The marketing trauma dejour – throughout time, markets have followed a crowd mindset. The more heated a market gets, the more people want to jump in, and the higher the prices are driven.
This mindset has occured throughout history and the cycles can be observed consistently. Professor G. Watson teaches ethics and entrepreneurship and the role in the market economy. Regardless of whether we want to analyze recent banking markets which have Pop, these scenarios are not new. They have consistently occurred throughout history.
One of the most reported upon historical markets that burst was Amsterdam’s Tuplip economy. We can consider the Tulipmania of the tulip market that burst in 1637 as a popularly documented historical account of a market that overheated.
Tulips were originally brought from Turkey in the early 16th century. As new “varieties” of tulips were marketed, competition intensified and their prices soared. One legitimately rare variety was the Semper Augustus which reached values in excess of 1,000 florins per single bulb in 1623. That price was more than six times the average annual income.
This market mania continued – and 10 years later the price had risen another ten fold. At the market peak, the price of a single Semper Augustus tulip bulb reached 10,000 florins – the value of what it cost to acquire a house in central Amsterdam at the time.
With time the market peaked and there was no-one remaining who still wanted to acquire these bulbs at such high valuations. Within months, the market price crashed and thousands of people were left in financial ruin.

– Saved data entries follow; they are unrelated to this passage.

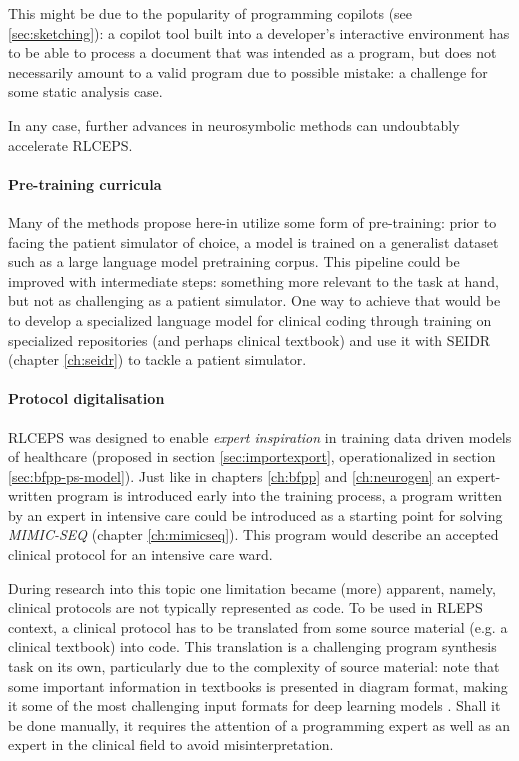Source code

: This might be due to the popularity of programming copilots (see \ref{sec:sketching}): a copilot tool built into a developer's interactive environment has to be able to process a document that was intended as a program, but does not necessarily amount to a valid program due to possible mistake: a challenge for some static analysis case.

In any case, further advances in neurosymbolic methods can undoubtably accelerate RLCEPS.

\paragraph{Pre-training curricula}

Many of the methods propose here-in utilize some form of pre-training: prior to facing the patient simulator of choice, a model is trained on a generalist dataset such as a large language model pretraining corpus.
This pipeline could be improved with intermediate steps: something more relevant to the task at hand, but not as challenging as a patient simulator.
One way to achieve that would be to develop a specialized language model for clinical coding through training on specialized repositories (and perhaps clinical textbook) and use it with SEIDR (chapter \ref{ch:seidr}) to tackle a patient simulator.

\paragraph{Protocol digitalisation}

RLCEPS was designed to enable \emph{expert inspiration} in training data driven models of healthcare (proposed in section \ref{sec:importexport}, operationalized in section \ref{sec:bfpp-ps-model}).
Just like in chapters \ref{ch:bfpp} and \ref{ch:neurogen} an expert-written program is introduced early into the training process, a program written by an expert in intensive care could be introduced as a starting point for solving \emph{MIMIC-SEQ} (chapter \ref{ch:mimicseq}).
This program would describe an accepted clinical protocol for an intensive care ward.

During research into this topic one limitation became (more) apparent, namely, clinical protocols are not typically represented as code.
To be used in RLEPS context, a clinical protocol has to be translated from some source material (e.g. a clinical textbook) into code.
This translation is a challenging program synthesis task on its own, particularly due to the complexity of source material: note that some important information in textbooks is presented in diagram format, making it some of the most challenging input formats for deep learning models \cite{hauriletMoQAMultimodalQuestion2019, heTextbookQuestionAnswering2021, jamiesonDeepLearningText2020, jamiesonReviewDeepLearning2024, novakDiagramsTextComputer1993, shiinokiOvercomingVisionLanguage2025}.
Shall it be done manually, it requires the attention of a programming expert as well as an expert in the clinical field to avoid misinterpretation.


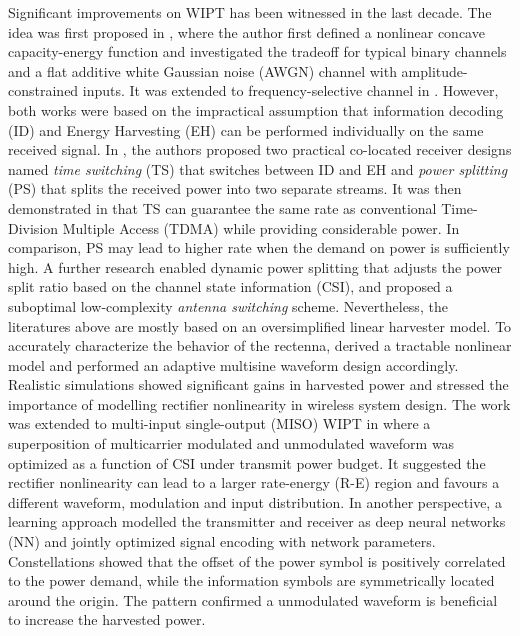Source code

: Significant improvements on WIPT has been witnessed in the last decade. The idea was first proposed in \cite{R.Varshney2008}, where the author first defined a nonlinear concave capacity-energy function and investigated the tradeoff for typical binary channels and a flat additive white Gaussian noise (AWGN) channel with amplitude-constrained inputs. It was extended to frequency-selective channel in \cite{Grover2010}. However, both works were based on the impractical assumption that information decoding (ID) and Energy Harvesting (EH) can be performed individually on the same received signal. In \cite{Zhang2013}, the authors proposed two practical co-located receiver designs named \textit{time switching} (TS) that switches between ID and EH and \textit{power splitting} (PS) that splits the received power into two separate streams. It was then demonstrated in \cite{Zhou2013a} that TS can guarantee the same rate as conventional Time-Division Multiple Access (TDMA) while providing considerable power. In comparison, PS may lead to higher rate when the demand on power is sufficiently high. A further research \cite{Liu2013} enabled dynamic power splitting that adjusts the power split ratio based on the channel state information (CSI), and proposed a suboptimal low-complexity \textit{antenna switching} scheme. Nevertheless, the literatures above are mostly based on an oversimplified linear harvester model. To accurately characterize the behavior of the rectenna, \cite{Clerckx2016} derived a tractable nonlinear model and performed an adaptive multisine waveform design accordingly. Realistic simulations showed significant gains in harvested power and stressed the importance of modelling rectifier nonlinearity in wireless system design. The work was extended to multi-input single-output (MISO) WIPT in \cite{Clerckx2018} where a superposition of multicarrier modulated and unmodulated waveform was optimized as a function of CSI under transmit power budget. It suggested the rectifier nonlinearity can lead to a larger rate-energy (R-E) region and favours a different waveform, modulation and input distribution. In another perspective, a learning approach \cite{Varasteh2018} modelled the transmitter and receiver as deep neural networks (NN) and jointly optimized signal encoding with network parameters. Constellations showed that the offset of the power symbol is positively correlated to the power demand, while the information symbols are symmetrically located around the origin. The pattern confirmed a unmodulated waveform is beneficial to increase the harvested power.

Throughout time – we have seen similar bubbles develop. As the crowd continues to get more hyped, those contrary voices become less and less popular to be heard. Are any of the recent market bubbles any different? In today’s times of PC speech, are the contrarian voices that stand up for character, ethics, and honesty any different? Throughout history, these contrarian voices have been ridiculed and ignored. But the market for products and the market for ideas has a way of always correcting itself from the heat of the crowd – and those polar views tend to have their bubbles burst as the neccessary correction occurs. Today’s market is no different.